The first step in changing the legal landscape was in 1994, with the adoption of Article 14 of the
Omani Foreign Capital Investment Law (OFCIL). This law permitted disputing parties to settle
their disputes by arbitration (Art. 14 Royal Decree No. 102/1994: It may be agreed to refer any
dispute between the foreign investment projects and third parties to a local or international
arbitration tribunal.). Moreover, the new law was an exception to Omani civil and commercial
procedure law OCCPL, which required all disputes with Omani nationals to be resolved by
Omani courts (see Art. 29 Omani civil and commercial procedure law Royal Decree 29/2002).
The second step taken was in 1997, when Oman issued both the Omani Arbitration Law and
adopted the UNCITRAL Model law 1985 (Royal Decree No. 47/1997). Article 1 of the Omani
Arbitration Law states that this Law will apply to any arbitration between persons under public
or private law, irrespective of the legal relationship on which the dispute is based. Article 14 of
OFCIL and Article 1 of the Arbitration Law asserted the validity of arbitration clauses in any
contract whether public or private law applied to that contract, and irrespective to the nature of
disputing parties.
The third step occurred in 1999, when Oman ratified both the ICSID (Convention of
International Centre for Settlement of Investment Disputes of 1965.) and New York conventions
(New York Convention of recognition and enforcement of international arbitral award of 1958).
These ratifications satisfied foreign investors and entitled them to settle their disputes with the
Omani government by international arbitration.

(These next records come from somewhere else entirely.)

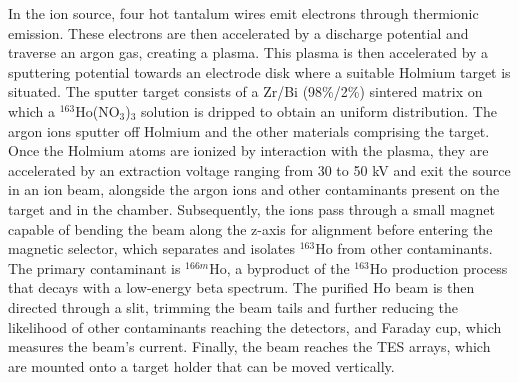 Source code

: In the ion source, four hot tantalum wires emit electrons through thermionic emission. These electrons are then
accelerated by a discharge potential and traverse an argon gas, creating a plasma. This plasma is then accelerated by a sputtering potential towards an electrode disk where a suitable Holmium target is situated.
The sputter target consists of a Zr/Bi (98\%/2\%) sintered matrix on which a 
$^{163}$Ho(NO$_3$)$_3$ solution is dripped to obtain an uniform distribution.
The argon ions sputter off Holmium and the other materials comprising the target. Once the Holmium atoms are
ionized by interaction with the plasma, they are accelerated by an extraction voltage ranging from 30 to 50 kV and exit the source in an ion beam, alongside the argon ions and other contaminants present on the target and in the chamber.
Subsequently, the ions pass through a small magnet capable of bending the beam along the z-axis for alignment before
entering the magnetic selector, which separates and isolates $^{163}$Ho from
other contaminants. The primary contaminant is $^{166m}$Ho, a byproduct of the $^{163}$Ho production process that decays with a
low-energy beta spectrum.
The purified Ho beam is then directed through a slit, trimming the beam tails and further reducing the likelihood of
other contaminants reaching the detectors, and Faraday cup, which measures the beam's current. Finally, the beam
reaches the TES arrays, which are mounted onto a target holder that can be moved vertically.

By 2009 the Omani judiciary began to play an important role in avoiding contradictions between
Omani laws concerning the validity of arbitral clauses in administrative contracts concluded with
state owned entities. For example, the validity of arbitral clauses in contracts between investors
and state owned entities was a question due to Article 6 of the Law of Administrative Courts and
Article 1 of Omani Arbitration Law (Royal degree No. 91/1999). In particular, Article 6 of the
Administrative Courts law (Royal degree No. 91/1999) gave conclusive jurisdiction to the
Administrative Court in disputes involving administrative contracts. Conversely, Article 1 of the
Omani Arbitration Law (Royal Decree No. 47/1997) permits disputing parties to settle their
dispute by arbitration, irrespective of the legal relationship on which the dispute is based.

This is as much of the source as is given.